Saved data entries
════

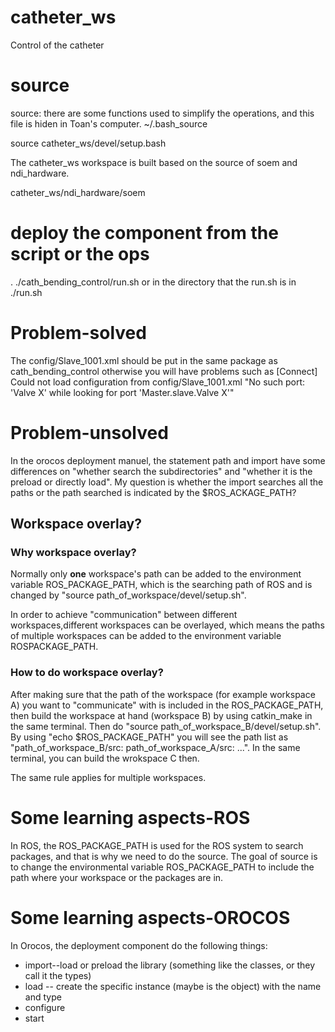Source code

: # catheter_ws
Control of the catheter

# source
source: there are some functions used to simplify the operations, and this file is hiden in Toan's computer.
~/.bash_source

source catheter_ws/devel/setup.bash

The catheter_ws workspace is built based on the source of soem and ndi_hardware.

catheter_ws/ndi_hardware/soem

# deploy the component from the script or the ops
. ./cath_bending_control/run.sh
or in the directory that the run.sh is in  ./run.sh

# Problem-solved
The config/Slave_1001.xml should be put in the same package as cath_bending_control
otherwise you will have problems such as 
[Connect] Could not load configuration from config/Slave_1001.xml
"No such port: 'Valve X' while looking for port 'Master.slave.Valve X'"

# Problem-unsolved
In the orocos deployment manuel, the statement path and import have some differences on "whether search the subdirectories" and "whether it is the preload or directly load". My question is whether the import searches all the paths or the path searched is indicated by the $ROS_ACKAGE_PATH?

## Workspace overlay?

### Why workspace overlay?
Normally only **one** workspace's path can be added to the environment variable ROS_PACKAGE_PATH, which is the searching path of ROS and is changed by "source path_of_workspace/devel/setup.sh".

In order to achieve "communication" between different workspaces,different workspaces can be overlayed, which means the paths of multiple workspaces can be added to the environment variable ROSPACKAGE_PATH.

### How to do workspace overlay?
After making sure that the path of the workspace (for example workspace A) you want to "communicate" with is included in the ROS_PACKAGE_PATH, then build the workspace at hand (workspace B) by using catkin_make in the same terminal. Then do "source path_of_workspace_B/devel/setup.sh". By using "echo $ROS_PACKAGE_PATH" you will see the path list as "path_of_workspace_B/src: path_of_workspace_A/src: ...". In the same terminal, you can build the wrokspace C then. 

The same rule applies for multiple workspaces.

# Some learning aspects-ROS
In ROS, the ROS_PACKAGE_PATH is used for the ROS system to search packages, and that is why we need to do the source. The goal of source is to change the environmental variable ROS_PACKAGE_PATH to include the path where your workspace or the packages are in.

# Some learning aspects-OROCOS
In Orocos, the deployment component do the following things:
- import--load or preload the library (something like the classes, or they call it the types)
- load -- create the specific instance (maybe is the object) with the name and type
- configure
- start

════

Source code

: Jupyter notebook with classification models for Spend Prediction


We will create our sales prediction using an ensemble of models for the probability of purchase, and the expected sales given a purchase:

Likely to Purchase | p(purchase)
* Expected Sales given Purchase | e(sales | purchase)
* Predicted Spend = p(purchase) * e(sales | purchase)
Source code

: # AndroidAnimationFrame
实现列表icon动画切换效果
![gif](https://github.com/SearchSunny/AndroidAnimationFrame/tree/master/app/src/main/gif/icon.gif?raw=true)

════

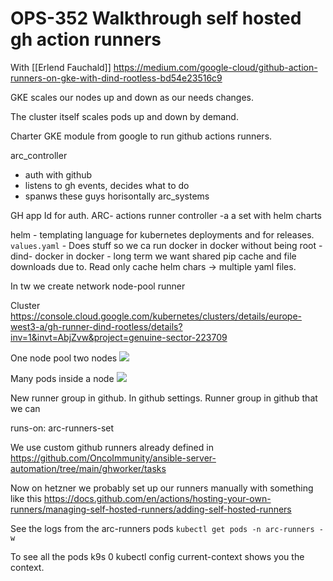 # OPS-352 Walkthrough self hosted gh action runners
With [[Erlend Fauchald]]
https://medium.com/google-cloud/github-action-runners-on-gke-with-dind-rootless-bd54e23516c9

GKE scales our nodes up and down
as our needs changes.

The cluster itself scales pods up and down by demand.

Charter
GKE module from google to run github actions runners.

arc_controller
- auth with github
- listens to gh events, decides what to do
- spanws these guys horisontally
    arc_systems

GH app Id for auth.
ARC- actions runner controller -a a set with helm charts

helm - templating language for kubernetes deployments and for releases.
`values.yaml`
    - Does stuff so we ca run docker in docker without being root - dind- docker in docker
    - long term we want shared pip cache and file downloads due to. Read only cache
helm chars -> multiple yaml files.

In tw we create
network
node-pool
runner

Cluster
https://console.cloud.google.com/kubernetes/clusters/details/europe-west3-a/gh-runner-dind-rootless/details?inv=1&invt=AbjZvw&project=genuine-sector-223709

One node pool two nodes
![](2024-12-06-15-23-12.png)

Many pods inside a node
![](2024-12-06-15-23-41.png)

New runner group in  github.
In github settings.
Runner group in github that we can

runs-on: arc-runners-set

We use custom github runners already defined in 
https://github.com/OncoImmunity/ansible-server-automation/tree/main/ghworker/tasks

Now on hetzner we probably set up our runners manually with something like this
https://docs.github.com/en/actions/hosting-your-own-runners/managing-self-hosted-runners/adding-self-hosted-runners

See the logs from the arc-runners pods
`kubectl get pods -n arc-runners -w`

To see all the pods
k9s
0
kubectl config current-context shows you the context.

════

● **Required work**: Which lines run from the one holding "In tw we create" through the one holding "kubectl config current-context" in the records above? Repeat them exactly, both included, and nothing more.

● **Answer space**:
In tw we create
network
node-pool
runner

Cluster
https://console.cloud.google.com/kubernetes/clusters/details/europe-west3-a/gh-runner-dind-rootless/details?inv=1&invt=AbjZvw&project=genuine-sector-223709

One node pool two nodes
![](2024-12-06-15-23-12.png)

Many pods inside a node
![](2024-12-06-15-23-41.png)

New runner group in  github.
In github settings.
Runner group in github that we can

runs-on: arc-runners-set

We use custom github runners already defined in 
https://github.com/OncoImmunity/ansible-server-automation/tree/main/ghworker/tasks

Now on hetzner we probably set up our runners manually with something like this
https://docs.github.com/en/actions/hosting-your-own-runners/managing-self-hosted-runners/adding-self-hosted-runners

See the logs from the arc-runners pods
`kubectl get pods -n arc-runners -w`

To see all the pods
k9s
0
kubectl config current-context shows you the context.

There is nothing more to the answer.